= WORK REQUIRED =
In full and without alteration, print the records below, minus any images.

[GIVEN DATA Boundary: Start]

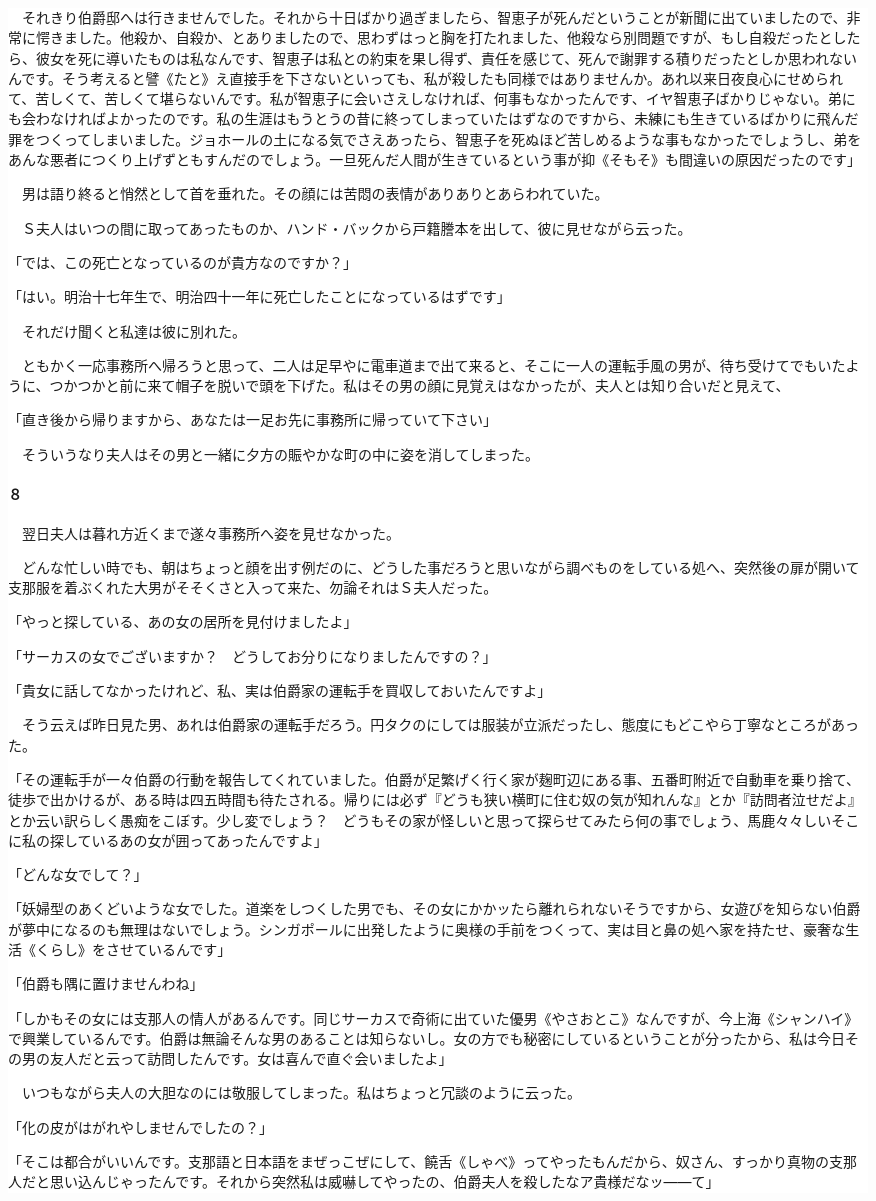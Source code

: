 　それきり伯爵邸へは行きませんでした。それから十日ばかり過ぎましたら、智恵子が死んだということが新聞に出ていましたので、非常に愕きました。他殺か、自殺か、とありましたので、思わずはっと胸を打たれました、他殺なら別問題ですが、もし自殺だったとしたら、彼女を死に導いたものは私なんです、智恵子は私との約束を果し得ず、責任を感じて、死んで謝罪する積りだったとしか思われないんです。そう考えると譬《たと》え直接手を下さないといっても、私が殺したも同様ではありませんか。あれ以来日夜良心にせめられて、苦しくて、苦しくて堪らないんです。私が智恵子に会いさえしなければ、何事もなかったんです、イヤ智恵子ばかりじゃない。弟にも会わなければよかったのです。私の生涯はもうとうの昔に終ってしまっていたはずなのですから、未練にも生きているばかりに飛んだ罪をつくってしまいました。ジョホールの土になる気でさえあったら、智恵子を死ぬほど苦しめるような事もなかったでしょうし、弟をあんな悪者につくり上げずともすんだのでしょう。一旦死んだ人間が生きているという事が抑《そもそ》も間違いの原因だったのです」

　男は語り終ると悄然として首を垂れた。その顔には苦悶の表情がありありとあらわれていた。

　Ｓ夫人はいつの間に取ってあったものか、ハンド・バックから戸籍謄本を出して、彼に見せながら云った。

「では、この死亡となっているのが貴方なのですか？」

「はい。明治十七年生で、明治四十一年に死亡したことになっているはずです」

　それだけ聞くと私達は彼に別れた。

　ともかく一応事務所へ帰ろうと思って、二人は足早やに電車道まで出て来ると、そこに一人の運転手風の男が、待ち受けてでもいたように、つかつかと前に来て帽子を脱いで頭を下げた。私はその男の顔に見覚えはなかったが、夫人とは知り合いだと見えて、

「直き後から帰りますから、あなたは一足お先に事務所に帰っていて下さい」

　そういうなり夫人はその男と一緒に夕方の賑やかな町の中に姿を消してしまった。





#### ８




　翌日夫人は暮れ方近くまで遂々事務所へ姿を見せなかった。

　どんな忙しい時でも、朝はちょっと顔を出す例だのに、どうした事だろうと思いながら調べものをしている処へ、突然後の扉が開いて支那服を着ぶくれた大男がそそくさと入って来た、勿論それはＳ夫人だった。

「やっと探している、あの女の居所を見付けましたよ」

「サーカスの女でございますか？　どうしてお分りになりましたんですの？」

「貴女に話してなかったけれど、私、実は伯爵家の運転手を買収しておいたんですよ」

　そう云えば昨日見た男、あれは伯爵家の運転手だろう。円タクのにしては服装が立派だったし、態度にもどこやら丁寧なところがあった。

「その運転手が一々伯爵の行動を報告してくれていました。伯爵が足繁げく行く家が麹町辺にある事、五番町附近で自動車を乗り捨て、徒歩で出かけるが、ある時は四五時間も待たされる。帰りには必ず『どうも狭い横町に住む奴の気が知れんな』とか『訪問者泣せだよ』とか云い訳らしく愚痴をこぼす。少し変でしょう？　どうもその家が怪しいと思って探らせてみたら何の事でしょう、馬鹿々々しいそこに私の探しているあの女が囲ってあったんですよ」

「どんな女でして？」

「妖婦型のあくどいような女でした。道楽をしつくした男でも、その女にかかッたら離れられないそうですから、女遊びを知らない伯爵が夢中になるのも無理はないでしょう。シンガポールに出発したように奥様の手前をつくって、実は目と鼻の処へ家を持たせ、豪奢な生活《くらし》をさせているんです」

「伯爵も隅に置けませんわね」

「しかもその女には支那人の情人があるんです。同じサーカスで奇術に出ていた優男《やさおとこ》なんですが、今上海《シャンハイ》で興業しているんです。伯爵は無論そんな男のあることは知らないし。女の方でも秘密にしているということが分ったから、私は今日その男の友人だと云って訪問したんです。女は喜んで直ぐ会いましたよ」

　いつもながら夫人の大胆なのには敬服してしまった。私はちょっと冗談のように云った。

「化の皮がはがれやしませんでしたの？」

「そこは都合がいいんです。支那語と日本語をまぜっこぜにして、饒舌《しゃべ》ってやったもんだから、奴さん、すっかり真物の支那人だと思い込んじゃったんです。それから突然私は威嚇してやったの、伯爵夫人を殺したなア貴様だなッ――て」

[GIVEN DATA Boundary: End]

= FINAL ANSWER =
Source code

: 　それきり伯爵邸へは行きませんでした。それから十日ばかり過ぎましたら、智恵子が死んだということが新聞に出ていましたので、非常に愕きました。他殺か、自殺か、とありましたので、思わずはっと胸を打たれました、他殺なら別問題ですが、もし自殺だったとしたら、彼女を死に導いたものは私なんです、智恵子は私との約束を果し得ず、責任を感じて、死んで謝罪する積りだったとしか思われないんです。そう考えると譬《たと》え直接手を下さないといっても、私が殺したも同様ではありませんか。あれ以来日夜良心にせめられて、苦しくて、苦しくて堪らないんです。私が智恵子に会いさえしなければ、何事もなかったんです、イヤ智恵子ばかりじゃない。弟にも会わなければよかったのです。私の生涯はもうとうの昔に終ってしまっていたはずなのですから、未練にも生きているばかりに飛んだ罪をつくってしまいました。ジョホールの土になる気でさえあったら、智恵子を死ぬほど苦しめるような事もなかったでしょうし、弟をあんな悪者につくり上げずともすんだのでしょう。一旦死んだ人間が生きているという事が抑《そもそ》も間違いの原因だったのです」

　男は語り終ると悄然として首を垂れた。その顔には苦悶の表情がありありとあらわれていた。

　Ｓ夫人はいつの間に取ってあったものか、ハンド・バックから戸籍謄本を出して、彼に見せながら云った。

「では、この死亡となっているのが貴方なのですか？」

「はい。明治十七年生で、明治四十一年に死亡したことになっているはずです」

　それだけ聞くと私達は彼に別れた。

　ともかく一応事務所へ帰ろうと思って、二人は足早やに電車道まで出て来ると、そこに一人の運転手風の男が、待ち受けてでもいたように、つかつかと前に来て帽子を脱いで頭を下げた。私はその男の顔に見覚えはなかったが、夫人とは知り合いだと見えて、

「直き後から帰りますから、あなたは一足お先に事務所に帰っていて下さい」

　そういうなり夫人はその男と一緒に夕方の賑やかな町の中に姿を消してしまった。





#### ８




　翌日夫人は暮れ方近くまで遂々事務所へ姿を見せなかった。

　どんな忙しい時でも、朝はちょっと顔を出す例だのに、どうした事だろうと思いながら調べものをしている処へ、突然後の扉が開いて支那服を着ぶくれた大男がそそくさと入って来た、勿論それはＳ夫人だった。

「やっと探している、あの女の居所を見付けましたよ」

「サーカスの女でございますか？　どうしてお分りになりましたんですの？」

「貴女に話してなかったけれど、私、実は伯爵家の運転手を買収しておいたんですよ」

　そう云えば昨日見た男、あれは伯爵家の運転手だろう。円タクのにしては服装が立派だったし、態度にもどこやら丁寧なところがあった。

「その運転手が一々伯爵の行動を報告してくれていました。伯爵が足繁げく行く家が麹町辺にある事、五番町附近で自動車を乗り捨て、徒歩で出かけるが、ある時は四五時間も待たされる。帰りには必ず『どうも狭い横町に住む奴の気が知れんな』とか『訪問者泣せだよ』とか云い訳らしく愚痴をこぼす。少し変でしょう？　どうもその家が怪しいと思って探らせてみたら何の事でしょう、馬鹿々々しいそこに私の探しているあの女が囲ってあったんですよ」

「どんな女でして？」

「妖婦型のあくどいような女でした。道楽をしつくした男でも、その女にかかッたら離れられないそうですから、女遊びを知らない伯爵が夢中になるのも無理はないでしょう。シンガポールに出発したように奥様の手前をつくって、実は目と鼻の処へ家を持たせ、豪奢な生活《くらし》をさせているんです」

「伯爵も隅に置けませんわね」

「しかもその女には支那人の情人があるんです。同じサーカスで奇術に出ていた優男《やさおとこ》なんですが、今上海《シャンハイ》で興業しているんです。伯爵は無論そんな男のあることは知らないし。女の方でも秘密にしているということが分ったから、私は今日その男の友人だと云って訪問したんです。女は喜んで直ぐ会いましたよ」

　いつもながら夫人の大胆なのには敬服してしまった。私はちょっと冗談のように云った。

「化の皮がはがれやしませんでしたの？」

「そこは都合がいいんです。支那語と日本語をまぜっこぜにして、饒舌《しゃべ》ってやったもんだから、奴さん、すっかり真物の支那人だと思い込んじゃったんです。それから突然私は威嚇してやったの、伯爵夫人を殺したなア貴様だなッ――て」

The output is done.